Tuesday, August 18, 2009

The Best Oven Fries Ever!

That's someone else's opinion, not mine, but I'll run with it. Flavorful and crispy, but still almost fat-free, these oven fries take a little work, but not so much they can't be done on a weeknight. They are great with burgers, bratwurst, hot dogs, chicken - just about anything that can be cooked on a grill. I've even made them to go with sloppy joe's. Sure, there are lots of great seasoned frozen potatoes in stores today, but none of them get crispy in the oven! These are a satisfying substitute for "real" fries with a LOT less fat and no greasy feel.

  • 1 medium baking potato per person
  • Pam or other non-stick cooking spray - I use olive oil for these, but anyone will work
  • Paprika
  • Onion powder
  • Garlic powder
  • Sea Salt

This is so simple! Preheat the oven to 425. While the oven heats, scrub potatoes and dry with paper towels. Slice in half lengthwise. Lay each half, cut side down, on a cutting board, and slice thinly, less than 1/4 inch thick, keeping slices as uniform as possible.
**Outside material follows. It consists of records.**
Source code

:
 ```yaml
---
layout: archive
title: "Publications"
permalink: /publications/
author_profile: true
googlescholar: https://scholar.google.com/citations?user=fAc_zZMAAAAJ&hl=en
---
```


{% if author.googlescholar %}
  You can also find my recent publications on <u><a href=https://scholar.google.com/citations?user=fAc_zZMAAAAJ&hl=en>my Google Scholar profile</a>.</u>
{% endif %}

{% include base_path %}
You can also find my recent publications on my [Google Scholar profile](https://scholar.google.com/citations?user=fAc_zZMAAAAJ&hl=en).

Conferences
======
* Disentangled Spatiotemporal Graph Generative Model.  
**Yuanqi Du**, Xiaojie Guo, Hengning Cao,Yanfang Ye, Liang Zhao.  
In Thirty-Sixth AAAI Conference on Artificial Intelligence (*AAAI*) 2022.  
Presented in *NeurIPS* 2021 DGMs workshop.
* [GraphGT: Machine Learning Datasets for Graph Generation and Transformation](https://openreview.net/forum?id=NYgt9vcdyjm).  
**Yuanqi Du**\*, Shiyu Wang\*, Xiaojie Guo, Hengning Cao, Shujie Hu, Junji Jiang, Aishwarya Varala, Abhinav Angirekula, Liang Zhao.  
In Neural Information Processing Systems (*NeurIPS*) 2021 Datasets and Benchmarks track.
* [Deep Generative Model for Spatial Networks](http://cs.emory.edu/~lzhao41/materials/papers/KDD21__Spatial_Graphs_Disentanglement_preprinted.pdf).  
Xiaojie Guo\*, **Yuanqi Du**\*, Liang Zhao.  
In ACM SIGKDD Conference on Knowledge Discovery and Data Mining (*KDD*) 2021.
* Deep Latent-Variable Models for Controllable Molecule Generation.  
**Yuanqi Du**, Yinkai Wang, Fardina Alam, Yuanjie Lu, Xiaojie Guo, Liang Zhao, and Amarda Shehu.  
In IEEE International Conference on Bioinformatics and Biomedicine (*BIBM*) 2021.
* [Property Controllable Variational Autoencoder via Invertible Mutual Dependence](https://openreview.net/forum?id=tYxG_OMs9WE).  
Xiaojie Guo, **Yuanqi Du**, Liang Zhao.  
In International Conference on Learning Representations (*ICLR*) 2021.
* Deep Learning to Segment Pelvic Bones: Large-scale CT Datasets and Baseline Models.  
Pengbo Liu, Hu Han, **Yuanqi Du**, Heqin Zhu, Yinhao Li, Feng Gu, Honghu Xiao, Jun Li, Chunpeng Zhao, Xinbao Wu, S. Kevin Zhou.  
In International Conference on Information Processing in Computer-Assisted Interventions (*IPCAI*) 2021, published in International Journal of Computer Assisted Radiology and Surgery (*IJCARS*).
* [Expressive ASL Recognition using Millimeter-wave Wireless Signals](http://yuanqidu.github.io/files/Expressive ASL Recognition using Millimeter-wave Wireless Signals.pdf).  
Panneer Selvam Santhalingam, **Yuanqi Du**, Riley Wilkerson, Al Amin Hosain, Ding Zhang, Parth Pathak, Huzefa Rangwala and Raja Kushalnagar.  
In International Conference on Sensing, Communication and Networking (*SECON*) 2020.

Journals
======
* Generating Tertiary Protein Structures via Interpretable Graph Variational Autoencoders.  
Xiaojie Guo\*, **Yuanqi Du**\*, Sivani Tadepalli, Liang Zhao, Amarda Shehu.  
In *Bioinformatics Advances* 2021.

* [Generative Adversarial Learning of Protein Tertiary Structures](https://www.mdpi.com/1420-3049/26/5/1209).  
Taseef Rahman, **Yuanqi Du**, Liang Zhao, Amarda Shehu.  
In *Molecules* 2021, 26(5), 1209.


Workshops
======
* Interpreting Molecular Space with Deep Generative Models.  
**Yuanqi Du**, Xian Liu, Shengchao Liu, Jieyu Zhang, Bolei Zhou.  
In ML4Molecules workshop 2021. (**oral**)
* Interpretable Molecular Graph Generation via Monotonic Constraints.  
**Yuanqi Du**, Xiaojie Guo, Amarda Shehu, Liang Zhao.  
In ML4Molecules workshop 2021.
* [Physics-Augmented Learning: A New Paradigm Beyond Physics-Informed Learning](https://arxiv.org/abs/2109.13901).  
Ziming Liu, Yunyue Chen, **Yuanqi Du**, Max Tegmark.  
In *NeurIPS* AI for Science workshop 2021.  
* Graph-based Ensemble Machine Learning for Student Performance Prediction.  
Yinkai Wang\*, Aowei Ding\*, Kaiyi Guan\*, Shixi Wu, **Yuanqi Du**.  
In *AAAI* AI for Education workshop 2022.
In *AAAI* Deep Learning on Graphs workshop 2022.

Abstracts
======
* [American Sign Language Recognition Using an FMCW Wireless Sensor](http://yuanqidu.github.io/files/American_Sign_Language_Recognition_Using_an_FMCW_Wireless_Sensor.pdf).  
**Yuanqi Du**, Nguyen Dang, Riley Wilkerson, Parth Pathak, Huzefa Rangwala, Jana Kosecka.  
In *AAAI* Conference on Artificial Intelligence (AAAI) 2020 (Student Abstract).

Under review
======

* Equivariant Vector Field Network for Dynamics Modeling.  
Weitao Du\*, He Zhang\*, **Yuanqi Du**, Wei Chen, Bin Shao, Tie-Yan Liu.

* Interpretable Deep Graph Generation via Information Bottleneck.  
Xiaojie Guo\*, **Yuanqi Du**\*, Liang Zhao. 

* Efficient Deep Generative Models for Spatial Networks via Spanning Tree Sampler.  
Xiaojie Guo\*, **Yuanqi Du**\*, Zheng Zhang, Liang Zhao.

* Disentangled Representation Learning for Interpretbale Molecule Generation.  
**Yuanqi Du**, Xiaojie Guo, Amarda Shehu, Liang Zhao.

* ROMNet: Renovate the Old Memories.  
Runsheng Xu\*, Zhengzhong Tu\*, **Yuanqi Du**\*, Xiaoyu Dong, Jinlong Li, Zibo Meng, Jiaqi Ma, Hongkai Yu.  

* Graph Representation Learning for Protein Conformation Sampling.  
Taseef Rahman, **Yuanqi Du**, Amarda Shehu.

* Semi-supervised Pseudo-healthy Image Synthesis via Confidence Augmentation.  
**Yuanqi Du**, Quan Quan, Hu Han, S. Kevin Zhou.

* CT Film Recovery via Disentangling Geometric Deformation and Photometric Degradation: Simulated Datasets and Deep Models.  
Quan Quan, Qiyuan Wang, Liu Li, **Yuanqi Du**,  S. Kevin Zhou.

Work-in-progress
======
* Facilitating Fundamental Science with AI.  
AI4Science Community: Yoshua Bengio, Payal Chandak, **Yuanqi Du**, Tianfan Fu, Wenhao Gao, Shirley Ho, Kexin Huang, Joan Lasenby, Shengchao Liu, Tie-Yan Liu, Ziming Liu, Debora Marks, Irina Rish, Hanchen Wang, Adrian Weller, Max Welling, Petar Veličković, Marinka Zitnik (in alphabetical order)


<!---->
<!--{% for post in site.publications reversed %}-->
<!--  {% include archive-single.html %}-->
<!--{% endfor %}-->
Spray cooking sheets with Pam. I can't get more than two potatoes on a single 10x15 pan and cook the potatoes evenly; luckily my oven easily holds two pans. Spread potatoes onto greased baking sheets in an even layer. Spray with more Pam, and then sprinkle with paprika, garlic powder and onion powder. Toss to coat evenly - just use your hands. Redistribute potato slices evenly and sprinkle with salt.

Bake at 425 for about 20 minutes, shaking the pan every five minutes. If the potatoes have a lot of moisture and aren't crisping, I turn the broiler on to finish crisping them.

The above seasoning combination is the favorite in my house, but Cajun seasoning and any garlic salt blend work well too. Any dry seasoning will work - the key is to use baking potatoes, slice them thinly enough and uniformly and cook them at high heat. Enjoy!


Tracy said...

Ok, Chef. To make sure I get this: I cut the potato in half lengthwise and then slice the individual fries from that? So each fry is the full length of the potato? And, one more question: can you put foil down on the sheet, or will they stick too much even with the spray?

Annette Gallagher said...

Tracy, I am so sorry I didn't respond - my email notifications didn't send this to me. Yes, each fry is the length of the potato. I don't see why you couldn't use foil - if you're worried about sticking, just lay down a heavier layer of the cooking spray.